Of these fears, the most basic for the economy concerns labor. Individuals looking to the future will ask themselves, “What work will we do? How will we fit into the emerging economy of tomorrow?”
But these false fears are, themselves, what we should really fear. We should fear that:
- Backwards-looking policymakers and citizens will fail to understand that our failing policies and institutions—government-dominated schooling, a “sickcare” rather than a true healthcare system, antiquated labor laws—cannot meet current much less future economic needs;
- Elected officials across the political spectrum will block exponential technologies or pass counter-productive policies in order to “save jobs and industries,” impeding the emergence of even more rewarding and high-compensation careers;
- The media, schooling planners, influencers, and cultural elites will perpetuate a self-defeating mindset of pessimism, risk-aversion, and impotence that will stifle innovation and blind individuals to how they can become the creators of their own and the world’s great future.
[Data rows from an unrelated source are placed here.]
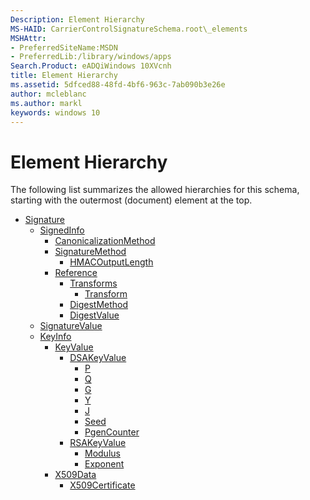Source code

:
 ```yaml
---
Description: Element Hierarchy
MS-HAID: CarrierControlSignatureSchema.root\_elements
MSHAttr:
- PreferredSiteName:MSDN
- PreferredLib:/library/windows/apps
Search.Product: eADQiWindows 10XVcnh
title: Element Hierarchy
ms.assetid: 5dfced88-48fd-4bf6-963c-7ab090b3e26e
author: mcleblanc
ms.author: markl
keywords: windows 10
---
```


# Element Hierarchy


The following list summarizes the allowed hierarchies for this schema, starting with the outermost (document) element at the top.

-   [Signature](element-signature.md)
    -   [SignedInfo](element-signedinfo.md)
        -   [CanonicalizationMethod](element-canonicalizationmethod.md)
        -   [SignatureMethod](element-signaturemethod.md)
            -   [HMACOutputLength](element-hmacoutputlength.md)
        -   [Reference](element-reference.md)
            -   [Transforms](element-transforms.md)
                -   [Transform](element-transform.md)
            -   [DigestMethod](element-digestmethod.md)
            -   [DigestValue](element-digestvalue.md)
    -   [SignatureValue](element-signaturevalue.md)
    -   [KeyInfo](element-keyinfo.md)
        -   [KeyValue](element-keyvalue.md)
            -   [DSAKeyValue](element-dsakeyvalue.md)
                -   [P](element-p.md)
                -   [Q](element-q.md)
                -   [G](element-g.md)
                -   [Y](element-y.md)
                -   [J](element-j.md)
                -   [Seed](element-seed.md)
                -   [PgenCounter](element-pgencounter.md)
            -   [RSAKeyValue](element-rsakeyvalue.md)
                -   [Modulus](element-modulus.md)
                -   [Exponent](element-exponent.md)
        -   [X509Data](element-x509data.md)
            -   [X509Certificate](element-x509certificate.md)

 

 



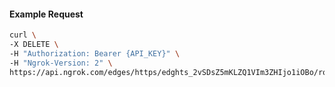 <!-- Code generated for API Clients. DO NOT EDIT. -->

#### Example Request

```bash
curl \
-X DELETE \
-H "Authorization: Bearer {API_KEY}" \
-H "Ngrok-Version: 2" \
https://api.ngrok.com/edges/https/edghts_2vSDsZ5mKLZQ1VIm3ZHIjo1iOBo/routes/edghtsrt_2vSDsbZaBhwTWMno1GUFKmxhYNF/compression
```

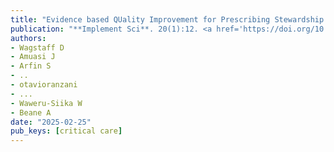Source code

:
 ```yaml
---
title: "Evidence based QUality Improvement for Prescribing Stewardship in ICU (EQUIPS-ICU): protocol for type III hybrid implementation-effectiveness study"
publication: "**Implement Sci**. 20(1):12. <a href='https://doi.org/10.1186/s13012-024-01413-4' target='_blank' rel='noopener noreferrer'>10.1186/s13012-024-01413-4</a>"
authors:
- Wagstaff D
- Amuasi J
- Arfin S
- ..
- otavioranzani
- ...
- Waweru-Siika W
- Beane A
date: "2025-02-25"
pub_keys: [critical care]
---
```

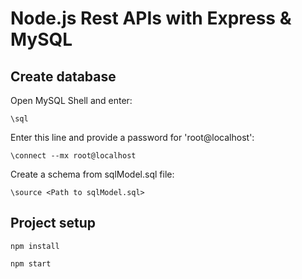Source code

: # Node.js Rest APIs with Express & MySQL

## Create database
Open MySQL Shell and enter:
```
\sql
```
Enter this line and provide a password for 'root@localhost':
```
\connect --mx root@localhost
```
Create a schema from sqlModel.sql file:
```
\source <Path to sqlModel.sql>
```

## Project setup
```
npm install
```
```
npm start
```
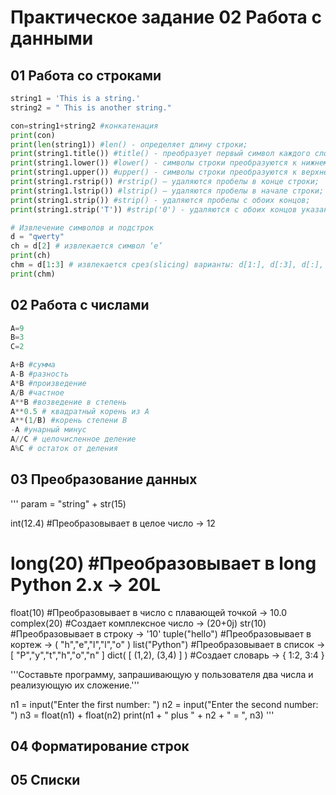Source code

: # Практическое задание 02 Работа с данными

## 01 Работа со строками

```python
string1 = 'This is a string.'
string2 = " This is another string."

con=string1+string2 #конкатенация
print(con) 
print(len(string1)) #len() - определяет длину строки;
print(string1.title()) #title() - преобразует первый символ каждого слова в строке к верхнему регистру;L
print(string1.lower()) #lower() - символы строки преобразуются к нижнему регистру;
print(string1.upper()) #upper() - символы строки преобразуются к верхнему регистру;
print(string1.rstrip()) #rstrip() – удаляются пробелы в конце строки;
print(string1.lstrip()) #lstrip() – удаляются пробелы в начале строки;
print(string1.strip()) #strip() - удаляются пробелы с обоих концов;
print(string1.strip('T')) #strip('0') - удаляются с обоих концов указанные символы в параметре функции.

# Извлечение символов и подстрок
d = "qwerty"
ch = d[2] # извлекается символ ‘e’
print(ch)
chm = d[1:3] # извлекается срез(slicing) варианты: d[1:], d[:3], d[:], d[1:5:2].
print(chm)
```

## 02 Работа с числами

```python
A=9
B=3
C=2

A+B #сумма
A-B #разность
A*B #произведение
A/B #частное
A**B #возведение в степень
A**0.5 # квадратный корень из A
A**(1/B) #корень степени B
-A #унарный минус
A//C # целочисленное деление
A%C # остаток от деления
```

## 03 Преобразование данных

'''
param = "string" + str(15)

int(12.4) #Преобразовывает в целое число -> 12
# long(20) #Преобразовывает в long Python 2.x -> 20L
float(10) #Преобразовывает в число с плавающей точкой -> 10.0
complex(20) #Создает комплексное число -> (20+0j)
str(10) #Преобразовывает в строку -> '10'
tuple("hello") #Преобразовывает в кортеж -> ( "h","e","l","l","o" )
list("Python") #Преобразовывает в список -> [ "P","y","t","h","o","n" ]
dict( [ (1,2), (3,4) ] ) #Создает словарь -> { 1:2, 3:4 }

'''Составьте программу, запрашивающую у пользователя два числа и
реализующую их сложение.'''

n1 = input("Enter the first number: ")
n2 = input("Enter the second number: ")
n3 = float(n1) + float(n2)
print(n1 + " plus " + n2 + " = ", n3)
'''

## 04 Форматирование строк

## 05 Списки
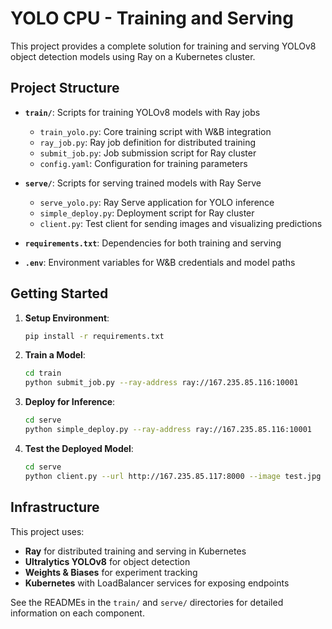 # YOLO CPU - Training and Serving

This project provides a complete solution for training and serving YOLOv8 object detection models using Ray on a Kubernetes cluster.

## Project Structure

- **`train/`**: Scripts for training YOLOv8 models with Ray jobs
  - `train_yolo.py`: Core training script with W&B integration
  - `ray_job.py`: Ray job definition for distributed training
  - `submit_job.py`: Job submission script for Ray cluster
  - `config.yaml`: Configuration for training parameters
  
- **`serve/`**: Scripts for serving trained models with Ray Serve
  - `serve_yolo.py`: Ray Serve application for YOLO inference
  - `simple_deploy.py`: Deployment script for Ray cluster
  - `client.py`: Test client for sending images and visualizing predictions
  
- **`requirements.txt`**: Dependencies for both training and serving
- **`.env`**: Environment variables for W&B credentials and model paths

## Getting Started

1. **Setup Environment**:
   ```bash
   pip install -r requirements.txt
   ```

2. **Train a Model**:
   ```bash
   cd train
   python submit_job.py --ray-address ray://167.235.85.116:10001
   ```

3. **Deploy for Inference**:
   ```bash
   cd serve
   python simple_deploy.py --ray-address ray://167.235.85.116:10001
   ```

4. **Test the Deployed Model**:
   ```bash
   cd serve
   python client.py --url http://167.235.85.117:8000 --image test.jpg
   ```

## Infrastructure

This project uses:
- **Ray** for distributed training and serving in Kubernetes
- **Ultralytics YOLOv8** for object detection
- **Weights & Biases** for experiment tracking
- **Kubernetes** with LoadBalancer services for exposing endpoints

See the READMEs in the `train/` and `serve/` directories for detailed information on each component.
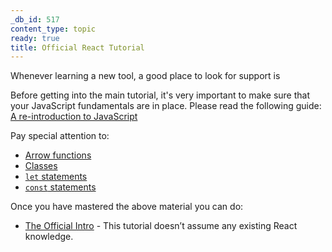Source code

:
 ```yaml
---
_db_id: 517
content_type: topic
ready: true
title: Official React Tutorial
---
```


Whenever learning a new tool, a good place to look for support is

Before getting into the main tutorial, it's very important to make sure that your JavaScript fundamentals are in place. Please read the following guide: [A re-introduction to JavaScript](https://developer.mozilla.org/en-US/docs/Web/JavaScript/A_re-introduction_to_JavaScript)

Pay special attention to:

- [Arrow functions](https://developer.mozilla.org/en-US/docs/Web/JavaScript/Reference/Functions/Arrow_functions)
- [Classes](https://developer.mozilla.org/en-US/docs/Web/JavaScript/Reference/Classes)
- [`let` statements](https://developer.mozilla.org/en-US/docs/Web/JavaScript/Reference/Statements/let)
- [`const` statements](https://developer.mozilla.org/en-US/docs/Web/JavaScript/Reference/Statements/const)

Once you have mastered the above material you can do:

- [The Official Intro](https://reactjs.org/tutorial/tutorial.html) - This tutorial doesn’t assume any existing React knowledge.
To overcome false fears, we need to appreciate what an economy actually is.
An economy is the sum of we millions of individuals making our millions of individual choices based on our individual wants, needs, priorities, and dreams. It is the work we choose to do, usually in enterprises and partnerships with others, to product goods and services in various quantities and qualities that we exchange with millions of other individuals. And the economy is most efficient at meeting individual needs when it is based on individual, voluntary choice and exchange, that is, a free market.
Economies are dynamic and always changing, expanding wealth and innovation in the process.
Consider commerce: In 1800s rural America, small general stores offered only a handful of basic goods. As the twentieth century dawned, entrepreneurs Warren Sears and Alvah Curtis Roebuck were mailing out millions of catalogs containing hundreds of thousands of items, taking advantage of the expanding railroad network to allow consumers in growing towns to order products normally only available in the department stores popping up in large cities.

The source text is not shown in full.